### THE PROBLEM
Repeat each entry in the data, exactly.

### DATA SECTION
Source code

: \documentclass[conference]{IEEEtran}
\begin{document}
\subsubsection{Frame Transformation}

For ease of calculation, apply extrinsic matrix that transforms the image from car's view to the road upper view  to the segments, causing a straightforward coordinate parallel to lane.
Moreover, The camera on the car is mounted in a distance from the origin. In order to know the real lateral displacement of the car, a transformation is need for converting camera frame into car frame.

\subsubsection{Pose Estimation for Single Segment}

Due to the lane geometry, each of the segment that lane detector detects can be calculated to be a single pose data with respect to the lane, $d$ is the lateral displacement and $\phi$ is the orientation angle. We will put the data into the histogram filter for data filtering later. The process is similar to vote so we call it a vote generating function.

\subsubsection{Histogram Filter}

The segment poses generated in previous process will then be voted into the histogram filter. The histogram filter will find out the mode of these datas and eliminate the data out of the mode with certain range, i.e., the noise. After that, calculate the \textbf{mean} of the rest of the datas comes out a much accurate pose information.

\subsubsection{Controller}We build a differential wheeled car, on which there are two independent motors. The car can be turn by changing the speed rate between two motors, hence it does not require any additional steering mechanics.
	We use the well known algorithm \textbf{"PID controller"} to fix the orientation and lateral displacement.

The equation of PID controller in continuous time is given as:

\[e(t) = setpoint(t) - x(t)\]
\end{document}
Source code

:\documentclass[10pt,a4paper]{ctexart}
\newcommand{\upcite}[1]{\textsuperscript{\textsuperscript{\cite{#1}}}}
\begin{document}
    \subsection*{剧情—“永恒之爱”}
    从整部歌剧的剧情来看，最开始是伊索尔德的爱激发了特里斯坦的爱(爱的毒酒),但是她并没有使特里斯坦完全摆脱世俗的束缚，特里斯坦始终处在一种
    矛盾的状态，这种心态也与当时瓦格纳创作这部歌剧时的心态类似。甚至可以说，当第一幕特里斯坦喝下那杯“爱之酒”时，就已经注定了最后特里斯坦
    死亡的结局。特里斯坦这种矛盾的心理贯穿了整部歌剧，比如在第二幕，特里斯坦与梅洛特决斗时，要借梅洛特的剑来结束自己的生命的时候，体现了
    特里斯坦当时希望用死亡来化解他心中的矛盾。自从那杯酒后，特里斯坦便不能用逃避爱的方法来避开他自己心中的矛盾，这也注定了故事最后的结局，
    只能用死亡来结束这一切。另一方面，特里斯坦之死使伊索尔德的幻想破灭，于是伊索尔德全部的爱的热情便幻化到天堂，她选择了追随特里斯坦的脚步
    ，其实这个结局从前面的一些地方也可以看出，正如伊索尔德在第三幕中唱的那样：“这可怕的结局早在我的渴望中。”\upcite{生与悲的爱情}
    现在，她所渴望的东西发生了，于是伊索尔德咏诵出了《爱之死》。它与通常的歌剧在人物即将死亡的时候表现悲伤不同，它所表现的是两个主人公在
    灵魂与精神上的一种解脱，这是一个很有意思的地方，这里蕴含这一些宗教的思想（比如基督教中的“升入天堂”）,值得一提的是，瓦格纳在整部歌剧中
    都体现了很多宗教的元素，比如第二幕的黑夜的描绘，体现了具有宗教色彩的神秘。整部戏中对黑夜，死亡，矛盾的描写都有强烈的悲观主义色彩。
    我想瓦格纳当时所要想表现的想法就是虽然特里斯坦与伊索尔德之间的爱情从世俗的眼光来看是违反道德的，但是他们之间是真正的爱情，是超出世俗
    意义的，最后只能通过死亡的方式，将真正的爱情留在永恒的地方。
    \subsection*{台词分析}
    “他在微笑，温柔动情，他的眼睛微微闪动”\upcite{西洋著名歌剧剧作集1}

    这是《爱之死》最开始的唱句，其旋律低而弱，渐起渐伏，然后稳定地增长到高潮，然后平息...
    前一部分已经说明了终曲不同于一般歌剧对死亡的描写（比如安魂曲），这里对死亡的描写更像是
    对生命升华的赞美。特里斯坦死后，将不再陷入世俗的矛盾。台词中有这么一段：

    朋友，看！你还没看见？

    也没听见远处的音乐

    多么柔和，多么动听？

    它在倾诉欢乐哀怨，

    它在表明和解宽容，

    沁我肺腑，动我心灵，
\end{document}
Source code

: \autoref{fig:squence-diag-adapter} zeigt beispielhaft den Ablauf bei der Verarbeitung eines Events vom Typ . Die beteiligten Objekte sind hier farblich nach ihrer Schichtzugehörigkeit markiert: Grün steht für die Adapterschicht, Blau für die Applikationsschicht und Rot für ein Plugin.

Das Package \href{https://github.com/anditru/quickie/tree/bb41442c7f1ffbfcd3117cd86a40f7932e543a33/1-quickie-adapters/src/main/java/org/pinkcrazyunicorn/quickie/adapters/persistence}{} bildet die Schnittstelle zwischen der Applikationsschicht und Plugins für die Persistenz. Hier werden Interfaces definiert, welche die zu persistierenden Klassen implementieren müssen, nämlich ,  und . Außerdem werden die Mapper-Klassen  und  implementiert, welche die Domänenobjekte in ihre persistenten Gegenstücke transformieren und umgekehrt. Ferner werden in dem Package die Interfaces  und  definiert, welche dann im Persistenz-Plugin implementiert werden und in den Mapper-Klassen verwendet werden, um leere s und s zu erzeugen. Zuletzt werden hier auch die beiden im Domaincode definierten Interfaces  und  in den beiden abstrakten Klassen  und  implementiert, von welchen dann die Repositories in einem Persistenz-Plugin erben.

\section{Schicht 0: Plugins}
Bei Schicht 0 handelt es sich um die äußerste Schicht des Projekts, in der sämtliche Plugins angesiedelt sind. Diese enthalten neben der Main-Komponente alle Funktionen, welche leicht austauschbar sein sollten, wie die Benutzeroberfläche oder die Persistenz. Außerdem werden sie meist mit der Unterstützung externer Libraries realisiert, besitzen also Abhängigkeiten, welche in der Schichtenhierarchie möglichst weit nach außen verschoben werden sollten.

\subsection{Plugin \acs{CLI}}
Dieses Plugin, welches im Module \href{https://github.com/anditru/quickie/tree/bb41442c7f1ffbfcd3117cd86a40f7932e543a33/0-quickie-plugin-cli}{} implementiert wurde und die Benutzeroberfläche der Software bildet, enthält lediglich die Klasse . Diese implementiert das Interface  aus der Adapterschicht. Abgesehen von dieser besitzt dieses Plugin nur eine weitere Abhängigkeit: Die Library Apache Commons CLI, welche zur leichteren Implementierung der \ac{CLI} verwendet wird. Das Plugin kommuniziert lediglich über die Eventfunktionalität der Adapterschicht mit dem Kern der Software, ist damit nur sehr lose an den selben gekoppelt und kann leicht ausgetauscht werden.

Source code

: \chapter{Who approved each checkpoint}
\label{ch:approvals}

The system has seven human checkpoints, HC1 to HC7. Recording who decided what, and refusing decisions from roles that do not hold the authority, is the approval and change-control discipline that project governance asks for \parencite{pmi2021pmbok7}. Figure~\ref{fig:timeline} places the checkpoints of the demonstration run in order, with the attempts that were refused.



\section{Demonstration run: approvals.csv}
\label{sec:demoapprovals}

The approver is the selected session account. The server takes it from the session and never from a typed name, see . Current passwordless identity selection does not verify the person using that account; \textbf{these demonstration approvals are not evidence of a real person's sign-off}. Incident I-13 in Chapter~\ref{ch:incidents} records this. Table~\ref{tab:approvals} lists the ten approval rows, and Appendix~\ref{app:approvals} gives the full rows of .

### REPLY TO THE EXERCISE
Source code

: \documentclass[conference]{IEEEtran}
\begin{document}
\subsubsection{Frame Transformation}

For ease of calculation, apply extrinsic matrix that transforms the image from car's view to the road upper view  to the segments, causing a straightforward coordinate parallel to lane.
Moreover, The camera on the car is mounted in a distance from the origin. In order to know the real lateral displacement of the car, a transformation is need for converting camera frame into car frame.

\subsubsection{Pose Estimation for Single Segment}

Due to the lane geometry, each of the segment that lane detector detects can be calculated to be a single pose data with respect to the lane, $d$ is the lateral displacement and $\phi$ is the orientation angle. We will put the data into the histogram filter for data filtering later. The process is similar to vote so we call it a vote generating function.

\subsubsection{Histogram Filter}

The segment poses generated in previous process will then be voted into the histogram filter. The histogram filter will find out the mode of these datas and eliminate the data out of the mode with certain range, i.e., the noise. After that, calculate the \textbf{mean} of the rest of the datas comes out a much accurate pose information.

\subsubsection{Controller}We build a differential wheeled car, on which there are two independent motors. The car can be turn by changing the speed rate between two motors, hence it does not require any additional steering mechanics.
	We use the well known algorithm \textbf{"PID controller"} to fix the orientation and lateral displacement.

The equation of PID controller in continuous time is given as:

\[e(t) = setpoint(t) - x(t)\]
\end{document}
Source code

:\documentclass[10pt,a4paper]{ctexart}
\newcommand{\upcite}[1]{\textsuperscript{\textsuperscript{\cite{#1}}}}
\begin{document}
    \subsection*{剧情—“永恒之爱”}
    从整部歌剧的剧情来看，最开始是伊索尔德的爱激发了特里斯坦的爱(爱的毒酒),但是她并没有使特里斯坦完全摆脱世俗的束缚，特里斯坦始终处在一种
    矛盾的状态，这种心态也与当时瓦格纳创作这部歌剧时的心态类似。甚至可以说，当第一幕特里斯坦喝下那杯“爱之酒”时，就已经注定了最后特里斯坦
    死亡的结局。特里斯坦这种矛盾的心理贯穿了整部歌剧，比如在第二幕，特里斯坦与梅洛特决斗时，要借梅洛特的剑来结束自己的生命的时候，体现了
    特里斯坦当时希望用死亡来化解他心中的矛盾。自从那杯酒后，特里斯坦便不能用逃避爱的方法来避开他自己心中的矛盾，这也注定了故事最后的结局，
    只能用死亡来结束这一切。另一方面，特里斯坦之死使伊索尔德的幻想破灭，于是伊索尔德全部的爱的热情便幻化到天堂，她选择了追随特里斯坦的脚步
    ，其实这个结局从前面的一些地方也可以看出，正如伊索尔德在第三幕中唱的那样：“这可怕的结局早在我的渴望中。”\upcite{生与悲的爱情}
    现在，她所渴望的东西发生了，于是伊索尔德咏诵出了《爱之死》。它与通常的歌剧在人物即将死亡的时候表现悲伤不同，它所表现的是两个主人公在
    灵魂与精神上的一种解脱，这是一个很有意思的地方，这里蕴含这一些宗教的思想（比如基督教中的“升入天堂”）,值得一提的是，瓦格纳在整部歌剧中
    都体现了很多宗教的元素，比如第二幕的黑夜的描绘，体现了具有宗教色彩的神秘。整部戏中对黑夜，死亡，矛盾的描写都有强烈的悲观主义色彩。
    我想瓦格纳当时所要想表现的想法就是虽然特里斯坦与伊索尔德之间的爱情从世俗的眼光来看是违反道德的，但是他们之间是真正的爱情，是超出世俗
    意义的，最后只能通过死亡的方式，将真正的爱情留在永恒的地方。
    \subsection*{台词分析}
    “他在微笑，温柔动情，他的眼睛微微闪动”\upcite{西洋著名歌剧剧作集1}

    这是《爱之死》最开始的唱句，其旋律低而弱，渐起渐伏，然后稳定地增长到高潮，然后平息...
    前一部分已经说明了终曲不同于一般歌剧对死亡的描写（比如安魂曲），这里对死亡的描写更像是
    对生命升华的赞美。特里斯坦死后，将不再陷入世俗的矛盾。台词中有这么一段：

    朋友，看！你还没看见？

    也没听见远处的音乐

    多么柔和，多么动听？

    它在倾诉欢乐哀怨，

    它在表明和解宽容，

    沁我肺腑，动我心灵，
\end{document}
Source code

: \autoref{fig:squence-diag-adapter} zeigt beispielhaft den Ablauf bei der Verarbeitung eines Events vom Typ . Die beteiligten Objekte sind hier farblich nach ihrer Schichtzugehörigkeit markiert: Grün steht für die Adapterschicht, Blau für die Applikationsschicht und Rot für ein Plugin.

Das Package \href{https://github.com/anditru/quickie/tree/bb41442c7f1ffbfcd3117cd86a40f7932e543a33/1-quickie-adapters/src/main/java/org/pinkcrazyunicorn/quickie/adapters/persistence}{} bildet die Schnittstelle zwischen der Applikationsschicht und Plugins für die Persistenz. Hier werden Interfaces definiert, welche die zu persistierenden Klassen implementieren müssen, nämlich ,  und . Außerdem werden die Mapper-Klassen  und  implementiert, welche die Domänenobjekte in ihre persistenten Gegenstücke transformieren und umgekehrt. Ferner werden in dem Package die Interfaces  und  definiert, welche dann im Persistenz-Plugin implementiert werden und in den Mapper-Klassen verwendet werden, um leere s und s zu erzeugen. Zuletzt werden hier auch die beiden im Domaincode definierten Interfaces  und  in den beiden abstrakten Klassen  und  implementiert, von welchen dann die Repositories in einem Persistenz-Plugin erben.

\section{Schicht 0: Plugins}
Bei Schicht 0 handelt es sich um die äußerste Schicht des Projekts, in der sämtliche Plugins angesiedelt sind. Diese enthalten neben der Main-Komponente alle Funktionen, welche leicht austauschbar sein sollten, wie die Benutzeroberfläche oder die Persistenz. Außerdem werden sie meist mit der Unterstützung externer Libraries realisiert, besitzen also Abhängigkeiten, welche in der Schichtenhierarchie möglichst weit nach außen verschoben werden sollten.

\subsection{Plugin \acs{CLI}}
Dieses Plugin, welches im Module \href{https://github.com/anditru/quickie/tree/bb41442c7f1ffbfcd3117cd86a40f7932e543a33/0-quickie-plugin-cli}{} implementiert wurde und die Benutzeroberfläche der Software bildet, enthält lediglich die Klasse . Diese implementiert das Interface  aus der Adapterschicht. Abgesehen von dieser besitzt dieses Plugin nur eine weitere Abhängigkeit: Die Library Apache Commons CLI, welche zur leichteren Implementierung der \ac{CLI} verwendet wird. Das Plugin kommuniziert lediglich über die Eventfunktionalität der Adapterschicht mit dem Kern der Software, ist damit nur sehr lose an den selben gekoppelt und kann leicht ausgetauscht werden.

Source code

: \chapter{Who approved each checkpoint}
\label{ch:approvals}

The system has seven human checkpoints, HC1 to HC7. Recording who decided what, and refusing decisions from roles that do not hold the authority, is the approval and change-control discipline that project governance asks for \parencite{pmi2021pmbok7}. Figure~\ref{fig:timeline} places the checkpoints of the demonstration run in order, with the attempts that were refused.



\section{Demonstration run: approvals.csv}
\label{sec:demoapprovals}

The approver is the selected session account. The server takes it from the session and never from a typed name, see . Current passwordless identity selection does not verify the person using that account; \textbf{these demonstration approvals are not evidence of a real person's sign-off}. Incident I-13 in Chapter~\ref{ch:incidents} records this. Table~\ref{tab:approvals} lists the ten approval rows, and Appendix~\ref{app:approvals} gives the full rows of .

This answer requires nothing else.